Nelle Lettere da Neuchâtel , nota Mariagrazia Paturzo, una sartina, un commesso di bottega e una giovane nobildonna senza dote sono i protagonisti di un romanzo di formazione che li pone davanti alle scelte che decidono di una vita. In questa, come nelle altre opere di Mme de Charrière, l'essenziale sta nel confronto dialettico tra il personaggio e il proprio destino; per questo i finali restano aperti secondo la migliore lezione delle Lumières . Fenomeno frustrante solo per i lettori ingenui, compresa una giovane Mme de Staël, che si accingeva a sottrarle Benjamin Constant, e le scriveva maligna: "Mi sono vivamente interessata alle Lettere di Neuchâtel ; ma non conosco nulla di più penoso del vostro modo di iniziare senza finire". Oltre a ciò, il romanzo fece scandalo per lo spaccato di vita quotidiana che denunciava le ipocrisie della commedia sociale. Non si fanno concessioni neppure al pittoresco svizzero messo alla moda da Rousseau. "Le vendemmiatrici piuttosto sporche e mezzo congelate" sembrano un ironico controcanto dell'idillio di Clarens.

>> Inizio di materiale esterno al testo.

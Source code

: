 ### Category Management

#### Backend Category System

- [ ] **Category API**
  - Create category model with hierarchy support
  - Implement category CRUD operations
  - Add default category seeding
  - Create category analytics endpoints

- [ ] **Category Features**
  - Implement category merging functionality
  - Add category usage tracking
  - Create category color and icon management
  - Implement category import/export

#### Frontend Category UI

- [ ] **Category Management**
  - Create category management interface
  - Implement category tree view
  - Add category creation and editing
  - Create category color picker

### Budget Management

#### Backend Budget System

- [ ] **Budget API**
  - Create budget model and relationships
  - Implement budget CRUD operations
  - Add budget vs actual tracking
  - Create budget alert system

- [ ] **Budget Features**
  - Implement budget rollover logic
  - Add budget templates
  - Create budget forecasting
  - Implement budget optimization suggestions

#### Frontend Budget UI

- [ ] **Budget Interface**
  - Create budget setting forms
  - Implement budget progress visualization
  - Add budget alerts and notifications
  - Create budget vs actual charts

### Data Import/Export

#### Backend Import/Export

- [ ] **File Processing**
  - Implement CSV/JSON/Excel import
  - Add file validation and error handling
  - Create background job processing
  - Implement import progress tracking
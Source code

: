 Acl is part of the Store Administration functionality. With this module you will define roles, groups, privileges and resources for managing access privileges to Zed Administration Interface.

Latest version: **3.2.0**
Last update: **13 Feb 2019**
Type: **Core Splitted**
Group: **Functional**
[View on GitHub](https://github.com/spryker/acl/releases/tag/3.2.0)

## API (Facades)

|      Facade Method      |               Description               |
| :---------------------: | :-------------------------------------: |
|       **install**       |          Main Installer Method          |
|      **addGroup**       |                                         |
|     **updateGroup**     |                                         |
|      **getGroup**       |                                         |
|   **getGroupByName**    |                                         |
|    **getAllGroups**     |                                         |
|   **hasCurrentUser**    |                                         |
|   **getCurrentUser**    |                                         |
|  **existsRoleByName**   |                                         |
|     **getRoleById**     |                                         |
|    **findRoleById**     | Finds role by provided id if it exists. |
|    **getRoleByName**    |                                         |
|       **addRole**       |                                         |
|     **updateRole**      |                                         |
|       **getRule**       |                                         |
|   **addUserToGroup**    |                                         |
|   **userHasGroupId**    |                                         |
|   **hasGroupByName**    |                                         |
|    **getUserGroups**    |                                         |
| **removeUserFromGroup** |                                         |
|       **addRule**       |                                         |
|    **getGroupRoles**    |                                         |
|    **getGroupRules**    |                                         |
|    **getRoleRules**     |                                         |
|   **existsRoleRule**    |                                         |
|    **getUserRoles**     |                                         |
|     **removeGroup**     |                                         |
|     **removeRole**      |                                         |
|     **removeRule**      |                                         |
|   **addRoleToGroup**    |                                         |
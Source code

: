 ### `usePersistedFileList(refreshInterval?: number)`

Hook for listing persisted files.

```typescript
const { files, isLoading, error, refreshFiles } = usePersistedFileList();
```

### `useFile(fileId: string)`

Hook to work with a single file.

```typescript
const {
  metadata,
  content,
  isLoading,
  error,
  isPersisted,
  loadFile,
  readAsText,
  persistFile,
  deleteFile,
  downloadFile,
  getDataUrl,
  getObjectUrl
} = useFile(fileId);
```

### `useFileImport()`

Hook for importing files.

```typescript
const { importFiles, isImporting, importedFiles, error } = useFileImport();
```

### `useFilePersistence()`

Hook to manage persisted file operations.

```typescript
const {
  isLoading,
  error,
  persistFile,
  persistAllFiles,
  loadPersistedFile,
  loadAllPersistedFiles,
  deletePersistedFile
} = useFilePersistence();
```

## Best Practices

Polemico rovesciamento della Nuova Eloisa è anche Lettere di Mistriss Henley , scritto come reazione a un misogino e lamentoso Mari Sentimental di Samuel de Constant (uno dei numerosi Constant che attraversarono la sua vita). Mme de Charrière ha buon gioco nel dimostrare quanto insopportabile possa essere un marito che si pretende perfetto. Daniela De Agostini parla giustamente di una moltiplicazione di specchi su cui è costruito il testo: al "marito da romanzo", che forse anche Isabelle aveva creduto di trovare in M. de Charrière, corrisponde una protagonista vittima di stereotipi che falsificano la sua vita e le sue scelte. "Ecco come, con delle semplici parole, si fabbricano dei caratteri, degli imperativi, delle educazioni e delle felicità domestiche impossibili. Con tutto questo si tormentano le donne, le mogli, le ragazze, tutti gli imbecilli che si lasciano moralizzare", scriverà poi nelle Lettere da Losanna .
Contrariamente alla sua eroina, che si chiude nel silenzio, Isabelle continuò a scrivere: aveva trovato nel confronto tragico con una quotidianità fatta di inezie la vera materia dei suoi libri, una poetica che unisce tutti i suoi modernissimi romanzi in un tessuto, scrive Daria Galateria "fatto di crudeltà e mitezza, di un ritmo stilistico regolare e inavvertibile, e delle esclusive 'petites choses' rese intime dal punto di vista, che è quello privato della lettera, ma che subito si riaprono, per antica abitudine femminile, all'intelligenza della vita quotidiana".